Work to be completed: Exactly as written, output the lines below starting from the first and ending with the line that contains "tie.strategy = 1)"; omit pictures.

Information supplied:
Start of Block

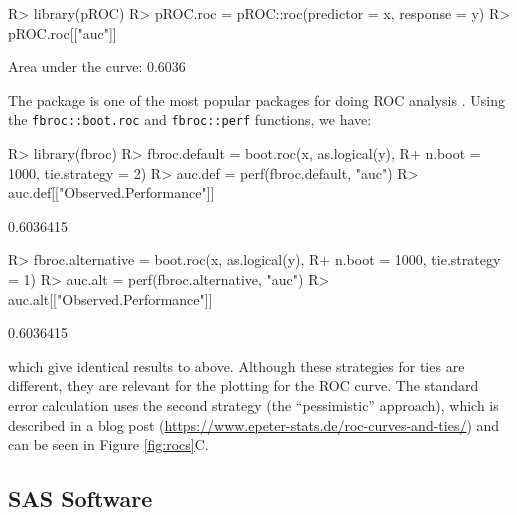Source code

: \documentclass[article]{jss}
\begin{document}
\begin{CodeChunk}

\begin{CodeInput}
R> library(pROC)
R> pROC.roc = pROC::roc(predictor = x, response = y)
R> pROC.roc[["auc"]]
\end{CodeInput}

\begin{CodeOutput}
Area under the curve: 0.6036
\end{CodeOutput}
\end{CodeChunk}

The  package is one of the most popular packages for doing
ROC analysis \citep{fbroc}. Using the \texttt{fbroc::boot.roc} and
\texttt{fbroc::perf} functions, we have:

\begin{CodeChunk}

\begin{CodeInput}
R> library(fbroc)
R> fbroc.default = boot.roc(x, as.logical(y), 
R+                          n.boot = 1000, tie.strategy = 2)
R> auc.def = perf(fbroc.default, "auc")
R> auc.def[["Observed.Performance"]]
\end{CodeInput}

\begin{CodeOutput}
[1] 0.6036415
\end{CodeOutput}

\begin{CodeInput}
R> fbroc.alternative = boot.roc(x, as.logical(y), 
R+                              n.boot = 1000, tie.strategy = 1)
R> auc.alt = perf(fbroc.alternative, "auc")
R> auc.alt[["Observed.Performance"]]
\end{CodeInput}

\begin{CodeOutput}
[1] 0.6036415
\end{CodeOutput}
\end{CodeChunk}

which give identical results to above. Although these strategies for
ties are different, they are relevant for the plotting for the ROC
curve. The standard error calculation uses the second strategy (the
``pessimistic'' approach), which is described in a blog post
(\url{https://www.epeter-stats.de/roc-curves-and-ties/}) and can be seen
in Figure \ref{fig:rocs}C.

\hypertarget{sas-software}{%
\subsection{SAS Software}\label{sas-software}}
\end{document}

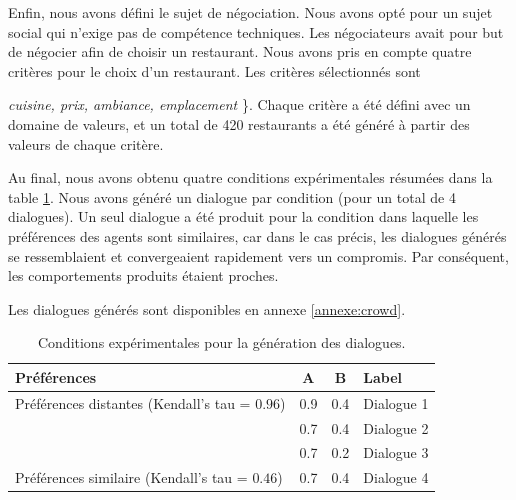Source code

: 				
				Enfin, nous avons défini le sujet de négociation. Nous avons opté pour un sujet social qui n'exige pas de compétence techniques. Les négociateurs avait pour but de négocier afin de choisir un restaurant. Nous avons pris en compte quatre critères pour le choix d'un restaurant. 	Les critères sélectionnés sont \ {\textit {cuisine, prix, ambiance, emplacement} \}. Chaque critère a été défini avec un domaine de valeurs, et un total de 420 restaurants a été généré à partir des valeurs de chaque critère.
				
				
				Au final, nous avons obtenu quatre conditions expérimentales résumées dans la table \ref{table:conditions}. Nous avons généré un dialogue par condition (pour un total de 4 dialogues). Un seul dialogue a été produit pour la condition dans laquelle les préférences des agents sont similaires, car dans le cas précis, les dialogues générés se ressemblaient et convergeaient rapidement vers un compromis. Par conséquent, les comportements produits étaient proches.   
				
				Les dialogues générés sont disponibles en annexe \ref{annexe:crowd}.
				
				\begin{table}[h]
					\centering
					\begin{tabular}{ |l|c|c|l| }
						\hline
						\textbf{Préférences}& \textbf{A} & \textbf{B} & \textbf{Label} \\ 
						\hline
						\newline\multirow{3}{*} {Préférences distantes (Kendall's tau = $0.96$)} & 0.9 & 0.4 & Dialogue 1 \\ \cline{2-4}
						
						\newline  & 0.7 & 0.4 & Dialogue 2\\ \cline{2-4}
						
						\newline   &0.7 & 0.2 & Dialogue 3\\ 
						\hline
						\newline Préférences similaire (Kendall's tau = $0.46$) & 0.7 & 0.4 & Dialogue 4\\
						\hline
					\end{tabular}
					\caption{Conditions expérimentales pour la génération des dialogues.} 
					\label{table:conditions}
				\end{table}
		
}
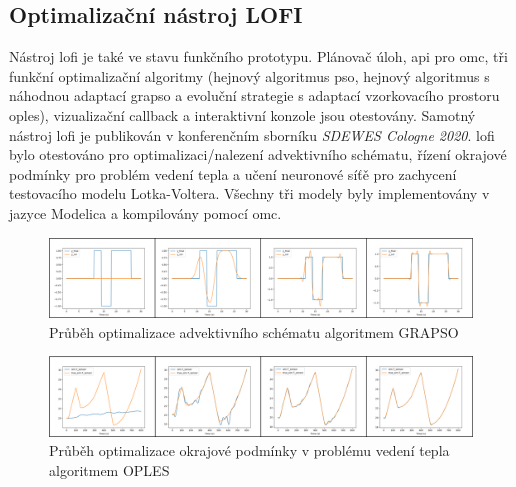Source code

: \subsection{Optimalizační nástroj LOFI}
Nástroj \acrshort{lofi} je také ve stavu funkčního prototypu. Plánovač úloh,
\acrshort{api} pro \acrshort{omc}, tři funkční optimalizační algoritmy (hejnový
algoritmus \acrshort{pso}, hejnový algoritmus s náhodnou adaptací
\acrshort{grapso} a evoluční strategie s adaptací vzorkovacího prostoru
\acrshort{oples}), vizualizační callback a interaktivní konzole jsou otestovány.
Samotný nástroj \acrshort{lofi} je publikován v konferenčním sborníku
\textit{SDEWES Cologne 2020}. \acrshort{lofi} bylo otestováno pro
optimalizaci/nalezení advektivního schématu, řízení okrajové podmínky pro
problém vedení tepla a učení neuronové síťě pro zachycení testovacího modelu
Lotka-Voltera. Všechny tři modely byly implementovány v jazyce Modelica a
kompilovány pomocí \acrshort{omc}. 
\begin{figure}[h]
\begin{center}
  \includegraphics[width=\textwidth]{figures/Advection_GRAPSO}
\end{center}
\caption{Průběh optimalizace advektivního schématu algoritmem GRAPSO}
\label{fig:Advection_GRAPSO}
\end{figure}
\begin{figure}[h]
\begin{center}
  \includegraphics[width=\textwidth]{figures/Inverse_OPLES}
\end{center}
\caption{Průběh optimalizace okrajové podmínky v problému vedení tepla
algoritmem OPLES}
\label{fig:Inverse_OPLES}
\end{figure}
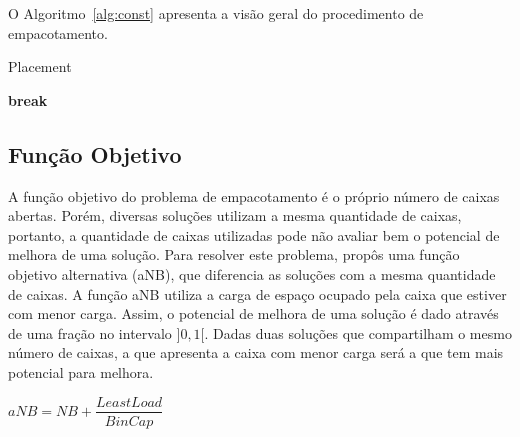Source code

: \documentclass[article]{rian_article}
\begin{document}
O Algoritmo~\ref{alg:const} apresenta a visão geral do procedimento de empacotamento.

\begin{algorithm}[hbtp]
\caption{Placement}
\label{alg:const}
\begin{algorithmic}[1]
\footnotesize
{}
				\State \textbf{break}
			\EndIf
		\EndFor
		\Else
		\EndIf
	\EndFor
\EndProcedure
\end{algorithmic}
\end{algorithm}

\subsection{Função Objetivo}
A função objetivo do problema de empacotamento é o próprio número de caixas abertas. Porém, diversas soluções utilizam a mesma quantidade de caixas, portanto, a quantidade de caixas utilizadas pode não avaliar bem o potencial de melhora de uma solução.
Para resolver este problema, \citet{resende2013} propôs uma função
objetivo alternativa (aNB), que diferencia as soluções com a mesma quantidade de caixas. A função aNB utiliza a carga de espaço ocupado pela caixa que estiver com menor carga. Assim, o potencial de melhora de uma solução é dado através de uma fração no intervalo $]0, 1[$. Dadas duas soluções que compartilham o mesmo número de caixas, a que apresenta a caixa com
menor carga será a que tem mais potencial para melhora.

\begin{center}
$aNB = NB + \dfrac{LeastLoad}{BinCap}$
\end{center}
\end{document}
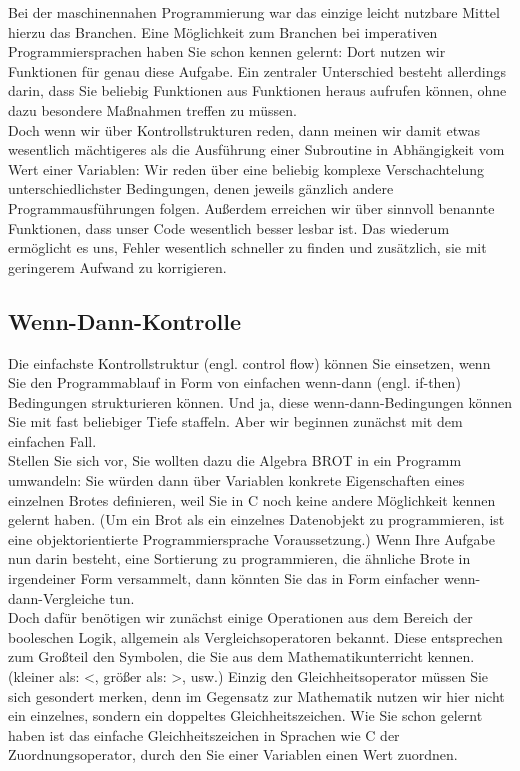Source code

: Bei der maschinennahen Programmierung war das einzige leicht nutzbare Mittel hierzu das Branchen. Eine Möglichkeit zum Branchen bei imperativen Programmiersprachen haben Sie schon kennen gelernt: Dort nutzen wir Funktionen für genau diese Aufgabe. Ein zentraler Unterschied besteht allerdings darin, dass Sie beliebig Funktionen aus Funktionen heraus aufrufen können, ohne dazu besondere Maßnahmen treffen zu müssen. \\

Doch wenn wir über Kontrollstrukturen reden, dann meinen wir damit etwas wesentlich mächtigeres als die Ausführung einer Subroutine in Abhängigkeit vom Wert einer Variablen: Wir reden über eine beliebig komplexe Verschachtelung unterschiedlichster Bedingungen, denen jeweils gänzlich andere Programmausführungen folgen. Außerdem erreichen wir über sinnvoll benannte Funktionen, dass unser Code wesentlich besser lesbar ist. Das wiederum ermöglicht es uns, Fehler wesentlich schneller zu finden und zusätzlich, sie mit geringerem Aufwand zu korrigieren.

\subsection{Wenn-Dann-Kontrolle}

Die einfachste Kontrollstruktur (engl. control flow) können Sie einsetzen, wenn Sie den Programmablauf in Form von einfachen wenn-dann (engl. if-then) Bedingungen strukturieren können. Und ja, diese wenn-dann-Bedingungen können Sie mit fast beliebiger Tiefe staffeln. Aber wir beginnen zunächst mit dem einfachen Fall.\\

Stellen Sie sich vor, Sie wollten dazu die Algebra BROT in ein Programm umwandeln: Sie würden dann über Variablen konkrete Eigenschaften eines einzelnen Brotes definieren, weil Sie in C noch keine andere Möglichkeit kennen gelernt haben. (Um ein Brot als ein einzelnes Datenobjekt zu programmieren, ist eine objektorientierte Programmiersprache Voraussetzung.) Wenn Ihre Aufgabe nun darin besteht, eine Sortierung zu programmieren, die ähnliche Brote in irgendeiner Form versammelt, dann könnten Sie das in Form einfacher wenn-dann-Vergleiche tun.\\

Doch dafür benötigen wir zunächst einige Operationen aus dem Bereich der booleschen Logik, allgemein als Vergleichsoperatoren bekannt. Diese entsprechen zum Großteil den Symbolen, die Sie aus dem Mathematikunterricht kennen. (kleiner als: <, größer als: >, usw.) Einzig den Gleichheitsoperator müssen Sie sich gesondert merken, denn im Gegensatz zur Mathematik nutzen wir hier nicht ein einzelnes, sondern ein doppeltes Gleichheitszeichen. Wie Sie schon gelernt haben ist das einfache Gleichheitszeichen in Sprachen wie C der Zuordnungsoperator, durch den Sie einer Variablen einen Wert zuordnen.\\

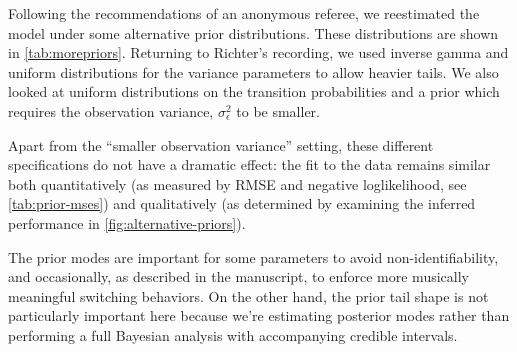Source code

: \documentclass[aoas]{imsart}
\begin{document}
Following the recommendations of an anonymous referee, we reestimated
the model under some alternative prior distributions. These
distributions are shown in \autoref{tab:morepriors}. Returning to
Richter's recording, we used inverse gamma and uniform distributions for
the variance parameters to allow heavier tails. We also looked at
uniform distributions on the transition probabilities and a prior which
requires the observation variance, \(\sigma^2_\epsilon\) to be smaller.

Apart from the ``smaller observation variance'' setting, these different
specifications do not have a dramatic effect: the fit to the data
remains similar both quantitatively (as measured by RMSE and negative
loglikelihood, see \autoref{tab:prior-mses}) and qualitatively (as
determined by examining the inferred performance in
\autoref{fig:alternative-priors}).

The prior modes are important for some parameters to avoid
non-identifiability, and occasionally, as described in the manuscript,
to enforce more musically meaningful switching behaviors. On the other
hand, the prior tail shape is not particularly important here because
we're estimating posterior modes rather than performing a full Bayesian
analysis with accompanying credible intervals.
\end{document}
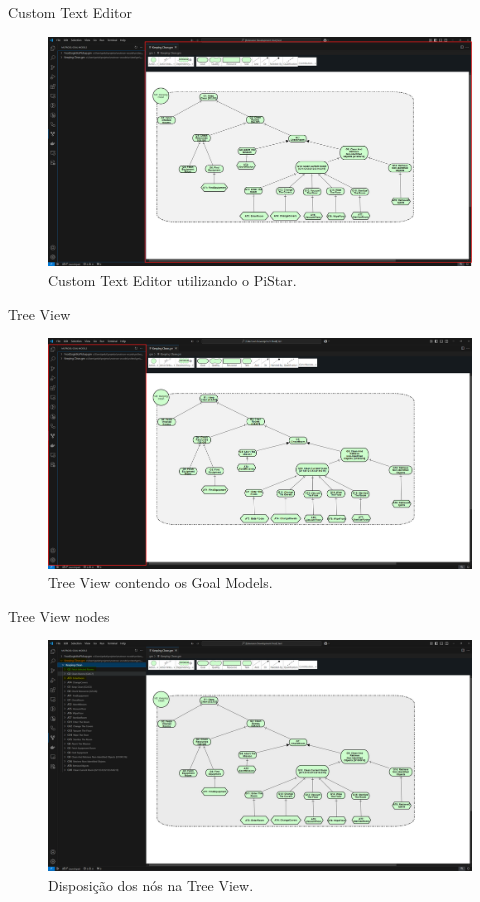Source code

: \documentclass{beamer}
\begin{document}
\begin{frame}{Custom Text Editor}
  \begin{figure}[!h]
    \centering
    \includegraphics[width=1\textwidth]{custom_texteditor.png} 
    \caption{Custom Text Editor utilizando o PiStar.}
  \end{figure}
\end{frame}
\begin{frame}{Tree View}
  \begin{figure}[!h]
    \centering
    \includegraphics[width=1\textwidth]{treeview.png} 
    \caption{Tree View contendo os Goal Models.}
  \end{figure}
\end{frame}
\begin{frame}{Tree View nodes}
  \begin{figure}[!h]
    \centering
    \includegraphics[width=1\textwidth]{Mission in treeview.png} 
    \caption{Disposição dos nós na Tree View.}
  \end{figure}
\end{frame}
\end{document}

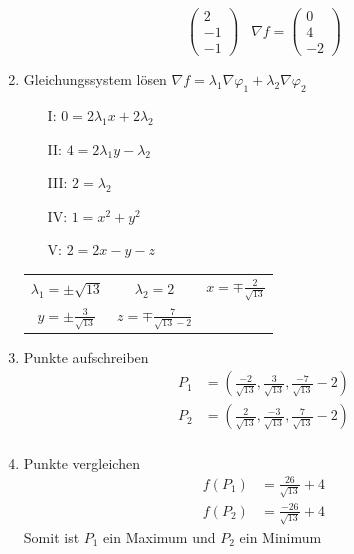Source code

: \documentclass[8pt, a4paper, landscape, fleqn]{scrartcl}
\newenvironment {example}
				{\begin{itshape} \begin{small}}
				{\end{small} \end{itshape}}
\begin{document}
\begin{multicols*}{3}
\begin{example}
\begin{enumerate}
\begin{equation*}
								\begin{pmatrix}
									2\\ -1\\-1
								\end{pmatrix}
								\hspace{10pt} \nabla f=
								\begin{pmatrix}
									0\\ 4\\ -2
								\end{pmatrix}
							\end{equation*}
							\item Gleichungssystem lösen \hspace{10pt} $\nabla f=\lambda_1 \nabla \varphi_1+\lambda_2 \nabla \varphi_2$
							\begin{multicols*}{2}
								\begin{itemize}
									\item[I: ] $0 =2 \lambda_1 x+2 \lambda_2$
									\item[II: ] $4=2 \lambda_1 y-\lambda_2$
									\item[III: ] $2=\lambda_2$
									\item[IV: ] $1=x^2+y^2$
									\item[V: ] $2=2x-y-z$
								\end{itemize}
							\end{multicols*}
							\begin{tabular}{ccc}
								$\lambda_1=\pm \sqrt{13}$ &$\lambda_2 =2$ &$x=\mp \frac{2}{\sqrt{13}}$\\
								$y=\pm \frac{3}{\sqrt{13}}$ &$z=\mp \frac{7}{\sqrt{13}-2}$ &\\
							\end{tabular}
							\item Punkte aufschreiben
							\begin{align*}
								P_1&=\left(\frac{-2}{\sqrt{13}}, \frac{3}{\sqrt{13}}, \frac{-7}{\sqrt{13}}-2 \right)\\
								P_2&=\left(\frac{2}{\sqrt{13}}, \frac{-3}{\sqrt{13}}, \frac{7}{\sqrt{13}}-2 \right)\\
							\end{align*}
							\item Punkte vergleichen
							\begin{align*}
								f(P_1)&=\frac{26}{\sqrt{13}}+4\\
								f(P_2)&=\frac{-26}{\sqrt{13}}+4
							\end{align*}
							Somit ist $P_1$ ein Maximum und $P_2$ ein Minimum

\end{enumerate}
\end{example}
\end{multicols*}
\end{document}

End of Block

Solution to this problem:
Source code

: \documentclass[article]{jss}
\begin{document}
\begin{CodeChunk}

\begin{CodeInput}
R> library(pROC)
R> pROC.roc = pROC::roc(predictor = x, response = y)
R> pROC.roc[["auc"]]
\end{CodeInput}

\begin{CodeOutput}
Area under the curve: 0.6036
\end{CodeOutput}
\end{CodeChunk}

The  package is one of the most popular packages for doing
ROC analysis \citep{fbroc}. Using the \texttt{fbroc::boot.roc} and
\texttt{fbroc::perf} functions, we have:

\begin{CodeChunk}

\begin{CodeInput}
R> library(fbroc)
R> fbroc.default = boot.roc(x, as.logical(y), 
R+                          n.boot = 1000, tie.strategy = 2)
R> auc.def = perf(fbroc.default, "auc")
R> auc.def[["Observed.Performance"]]
\end{CodeInput}

\begin{CodeOutput}
[1] 0.6036415
\end{CodeOutput}

\begin{CodeInput}
R> fbroc.alternative = boot.roc(x, as.logical(y), 
R+                              n.boot = 1000, tie.strategy = 1)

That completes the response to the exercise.